Stored data entries
========
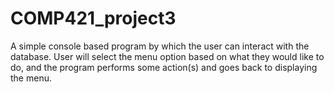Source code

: # COMP421_project3

A simple console based program by which the user can interact with the database. User will select the menu option based on what they would like to do, 
and the program performs some action(s) and goes back to displaying the menu.
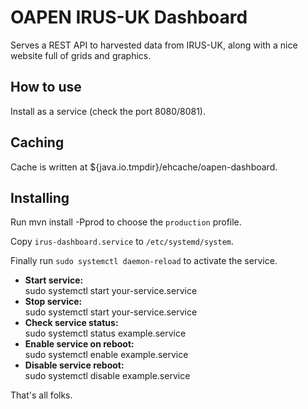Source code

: # OAPEN IRUS-UK Dashboard

Serves a REST API to harvested data from IRUS-UK, along with a nice website full of grids and graphics.

## How to use
Install as a service (check the port 8080/8081).

## Caching

Cache is written at ${java.io.tmpdir}/ehcache/oapen-dashboard.

## Installing

Run mvn install -Pprod to choose the `production` profile.

Copy `irus-dashboard.service` to `/etc/systemd/system`. 

Finally run `sudo systemctl daemon-reload` to activate the service.


- **Start service:**  
sudo systemctl start your-service.service  
- **Stop service:**  
sudo systemctl start your-service.service    
- **Check service status:**  
sudo systemctl status example.service  
- **Enable service on reboot:**  
sudo systemctl enable example.service  
- **Disable service reboot:**  
sudo systemctl disable example.service  


That's all folks.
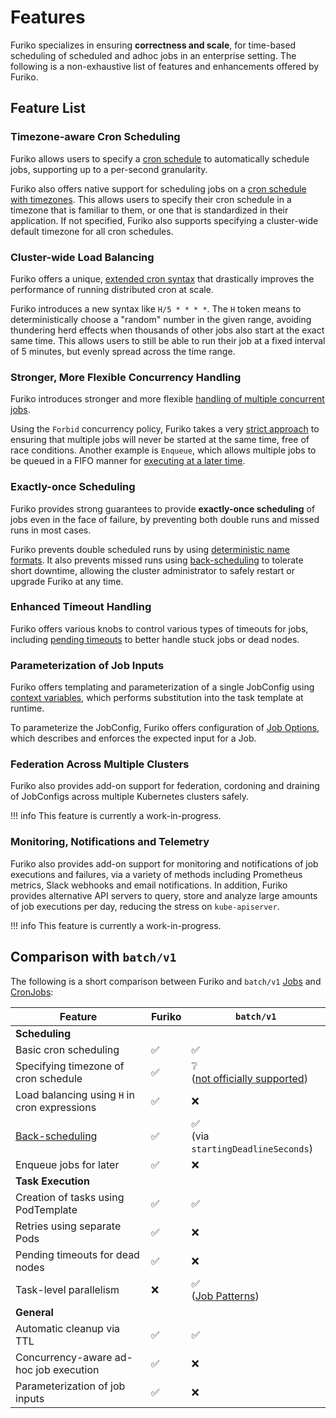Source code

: # Features

Furiko specializes in ensuring **correctness and scale**, for time-based scheduling of scheduled and adhoc jobs in an enterprise setting. The following is a non-exhaustive list of features and enhancements offered by Furiko.

## Feature List

### Timezone-aware Cron Scheduling

Furiko allows users to specify a [cron schedule](./execution/jobconfig/scheduling.md#cronexpression) to automatically schedule jobs, supporting up to a per-second granularity.

Furiko also offers native support for scheduling jobs on a [cron schedule with timezones](./execution/jobconfig/scheduling.md#crontimezone). This allows users to specify their cron schedule in a timezone that is familiar to them, or one that is standardized in their application. If not specified, Furiko also supports specifying a cluster-wide default timezone for all cron schedules.

### Cluster-wide Load Balancing

Furiko offers a unique, [extended cron syntax](./execution/jobconfig/cron-syntax.md#hash-based-load-balancing) that drastically improves the performance of running distributed cron at scale.

Furiko introduces a new syntax like `H/5 * * * *`. The `H` token means to deterministically choose a "random" number in the given range, avoiding thundering herd effects when thousands of other jobs also start at the exact same time. This allows users to still be able to run their job at a fixed interval of 5 minutes, but evenly spread across the time range.

### Stronger, More Flexible Concurrency Handling

Furiko introduces stronger and more flexible [handling of multiple concurrent jobs](./execution/jobconfig/concurrency.md).

Using the `Forbid` concurrency policy, Furiko takes a very [strict approach](./development/architecture/execution-controller.md#jobqueuecontroller) to ensuring that multiple jobs will never be started at the same time, free of race conditions. Another example is `Enqueue`, which allows multiple jobs to be queued in a FIFO manner for [executing at a later time](./execution/job/adhoc-execution.md#scheduling-adhoc-future-executions).

### Exactly-once Scheduling

Furiko provides strong guarantees to provide **exactly-once scheduling** of jobs even in the face of failure, by preventing both double runs and missed runs in most cases.

Furiko prevents double scheduled runs by using [deterministic name formats](./development/architecture/execution-controller.md#jobcontroller). It also prevents missed runs using [back-scheduling](./execution/jobconfig/scheduling/#back-scheduling) to tolerate short downtime, allowing the cluster administrator to safely restart or upgrade Furiko at any time.

### Enhanced Timeout Handling

Furiko offers various knobs to control various types of timeouts for jobs, including [pending timeouts](./execution/job/timeout-retries.md#pendingtimeoutseconds) to better handle stuck jobs or dead nodes.

### Parameterization of Job Inputs

Furiko offers templating and parameterization of a single JobConfig using [context variables](./execution/jobconfig/context-variables.md), which performs substitution into the task template at runtime.

To parameterize the JobConfig, Furiko offers configuration of [Job Options](./execution/jobconfig/job-options.md), which describes and enforces the expected input for a Job.

### Federation Across Multiple Clusters

Furiko also provides add-on support for federation, cordoning and draining of JobConfigs across multiple Kubernetes clusters safely.

<!-- prettier-ignore -->
!!! info
    This feature is currently a work-in-progress.

### Monitoring, Notifications and Telemetry

Furiko also provides add-on support for monitoring and notifications of job executions and failures, via a variety of methods including Prometheus metrics, Slack webhooks and email notifications. In addition, Furiko provides alternative API servers to query, store and analyze large amounts of job executions per day, reducing the stress on `kube-apiserver`.

<!-- prettier-ignore -->
!!! info
    This feature is currently a work-in-progress.

## Comparison with `batch/v1`

The following is a short comparison between Furiko and `batch/v1` [Jobs](https://kubernetes.io/docs/concepts/workloads/controllers/job/) and [CronJobs](https://kubernetes.io/docs/concepts/workloads/controllers/cron-jobs/):

| Feature                                                                | Furiko             | `batch/v1`                                                                                                              |
| ---------------------------------------------------------------------- | ------------------ | ----------------------------------------------------------------------------------------------------------------------- |
| **Scheduling**                                                         |                    |                                                                                                                         |
| Basic cron scheduling                                                  | :white_check_mark: | :white_check_mark:                                                                                                      |
| Specifying timezone of cron schedule                                   | :white_check_mark: | :grey_question:<br />([not officially supported](https://kubernetes.io/docs/concepts/workloads/controllers/cron-jobs/)) |
| Load balancing using `H` in cron expressions                           | :white_check_mark: | :x:                                                                                                                     |
| [Back-scheduling](./execution/jobconfig/scheduling.md#back-scheduling) | :white_check_mark: | :white_check_mark:<br />(via `startingDeadlineSeconds`)                                                                 |
| Enqueue jobs for later                                                 | :white_check_mark: | :x:                                                                                                                     |
| **Task Execution**                                                     |                    |                                                                                                                         |
| Creation of tasks using PodTemplate                                    | :white_check_mark: | :white_check_mark:                                                                                                      |
| Retries using separate Pods                                            | :white_check_mark: | :x:                                                                                                                     |
| Pending timeouts for dead nodes                                        | :white_check_mark: | :x:                                                                                                                     |
| Task-level parallelism                                                 | :x:                | :white_check_mark:<br />([Job Patterns](https://kubernetes.io/docs/concepts/workloads/controllers/job/#job-patterns))   |
| **General**                                                            |                    |                                                                                                                         |
| Automatic cleanup via TTL                                              | :white_check_mark: | :white_check_mark:                                                                                                      |
| Concurrency-aware ad-hoc job execution                                 | :white_check_mark: | :x:                                                                                                                     |
| Parameterization of job inputs                                         | :white_check_mark: | :x:                                                                                                                     |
========
When copying the entries above, keep each word as it is and exclude any image.

- _WRITTEN SOLUTION_
Source code

: # COMP421_project3

A simple console based program by which the user can interact with the database. User will select the menu option based on what they would like to do, 
and the program performs some action(s) and goes back to displaying the menu.
Source code

: # OAPEN IRUS-UK Dashboard

Serves a REST API to harvested data from IRUS-UK, along with a nice website full of grids and graphics.

## How to use
Install as a service (check the port 8080/8081).

## Caching

Cache is written at ${java.io.tmpdir}/ehcache/oapen-dashboard.

## Installing

Run mvn install -Pprod to choose the `production` profile.

Copy `irus-dashboard.service` to `/etc/systemd/system`. 

Finally run `sudo systemctl daemon-reload` to activate the service.


- **Start service:**  
sudo systemctl start your-service.service  
- **Stop service:**  
sudo systemctl start your-service.service    
- **Check service status:**  
sudo systemctl status example.service  
- **Enable service on reboot:**  
sudo systemctl enable example.service  
- **Disable service reboot:**  
sudo systemctl disable example.service  


That's all folks.
Source code

: # Features

Furiko specializes in ensuring **correctness and scale**, for time-based scheduling of scheduled and adhoc jobs in an enterprise setting. The following is a non-exhaustive list of features and enhancements offered by Furiko.

## Feature List

### Timezone-aware Cron Scheduling

Furiko allows users to specify a [cron schedule](./execution/jobconfig/scheduling.md#cronexpression) to automatically schedule jobs, supporting up to a per-second granularity.

Furiko also offers native support for scheduling jobs on a [cron schedule with timezones](./execution/jobconfig/scheduling.md#crontimezone). This allows users to specify their cron schedule in a timezone that is familiar to them, or one that is standardized in their application. If not specified, Furiko also supports specifying a cluster-wide default timezone for all cron schedules.

### Cluster-wide Load Balancing

Furiko offers a unique, [extended cron syntax](./execution/jobconfig/cron-syntax.md#hash-based-load-balancing) that drastically improves the performance of running distributed cron at scale.

Furiko introduces a new syntax like `H/5 * * * *`. The `H` token means to deterministically choose a "random" number in the given range, avoiding thundering herd effects when thousands of other jobs also start at the exact same time. This allows users to still be able to run their job at a fixed interval of 5 minutes, but evenly spread across the time range.

### Stronger, More Flexible Concurrency Handling

Furiko introduces stronger and more flexible [handling of multiple concurrent jobs](./execution/jobconfig/concurrency.md).

Using the `Forbid` concurrency policy, Furiko takes a very [strict approach](./development/architecture/execution-controller.md#jobqueuecontroller) to ensuring that multiple jobs will never be started at the same time, free of race conditions. Another example is `Enqueue`, which allows multiple jobs to be queued in a FIFO manner for [executing at a later time](./execution/job/adhoc-execution.md#scheduling-adhoc-future-executions).

### Exactly-once Scheduling

Furiko provides strong guarantees to provide **exactly-once scheduling** of jobs even in the face of failure, by preventing both double runs and missed runs in most cases.

Furiko prevents double scheduled runs by using [deterministic name formats](./development/architecture/execution-controller.md#jobcontroller). It also prevents missed runs using [back-scheduling](./execution/jobconfig/scheduling/#back-scheduling) to tolerate short downtime, allowing the cluster administrator to safely restart or upgrade Furiko at any time.

### Enhanced Timeout Handling

Furiko offers various knobs to control various types of timeouts for jobs, including [pending timeouts](./execution/job/timeout-retries.md#pendingtimeoutseconds) to better handle stuck jobs or dead nodes.

### Parameterization of Job Inputs

Furiko offers templating and parameterization of a single JobConfig using [context variables](./execution/jobconfig/context-variables.md), which performs substitution into the task template at runtime.

To parameterize the JobConfig, Furiko offers configuration of [Job Options](./execution/jobconfig/job-options.md), which describes and enforces the expected input for a Job.

### Federation Across Multiple Clusters

Furiko also provides add-on support for federation, cordoning and draining of JobConfigs across multiple Kubernetes clusters safely.

<!-- prettier-ignore -->
!!! info
    This feature is currently a work-in-progress.

### Monitoring, Notifications and Telemetry

Furiko also provides add-on support for monitoring and notifications of job executions and failures, via a variety of methods including Prometheus metrics, Slack webhooks and email notifications. In addition, Furiko provides alternative API servers to query, store and analyze large amounts of job executions per day, reducing the stress on `kube-apiserver`.

<!-- prettier-ignore -->
!!! info
    This feature is currently a work-in-progress.

## Comparison with `batch/v1`

The following is a short comparison between Furiko and `batch/v1` [Jobs](https://kubernetes.io/docs/concepts/workloads/controllers/job/) and [CronJobs](https://kubernetes.io/docs/concepts/workloads/controllers/cron-jobs/):

| Feature                                                                | Furiko             | `batch/v1`                                                                                                              |
| ---------------------------------------------------------------------- | ------------------ | ----------------------------------------------------------------------------------------------------------------------- |
| **Scheduling**                                                         |                    |                                                                                                                         |
| Basic cron scheduling                                                  | :white_check_mark: | :white_check_mark:                                                                                                      |
| Specifying timezone of cron schedule                                   | :white_check_mark: | :grey_question:<br />([not officially supported](https://kubernetes.io/docs/concepts/workloads/controllers/cron-jobs/)) |
| Load balancing using `H` in cron expressions                           | :white_check_mark: | :x:                                                                                                                     |
| [Back-scheduling](./execution/jobconfig/scheduling.md#back-scheduling) | :white_check_mark: | :white_check_mark:<br />(via `startingDeadlineSeconds`)                                                                 |
| Enqueue jobs for later                                                 | :white_check_mark: | :x:                                                                                                                     |
| **Task Execution**                                                     |                    |                                                                                                                         |
| Creation of tasks using PodTemplate                                    | :white_check_mark: | :white_check_mark:                                                                                                      |
| Retries using separate Pods                                            | :white_check_mark: | :x:                                                                                                                     |
| Pending timeouts for dead nodes                                        | :white_check_mark: | :x:                                                                                                                     |
| Task-level parallelism                                                 | :x:                | :white_check_mark:<br />([Job Patterns](https://kubernetes.io/docs/concepts/workloads/controllers/job/#job-patterns))   |
| **General**                                                            |                    |                                                                                                                         |
| Automatic cleanup via TTL                                              | :white_check_mark: | :white_check_mark:                                                                                                      |
| Concurrency-aware ad-hoc job execution                                 | :white_check_mark: | :x:                                                                                                                     |
| Parameterization of job inputs                                         | :white_check_mark: | :x:                                                                                                                     |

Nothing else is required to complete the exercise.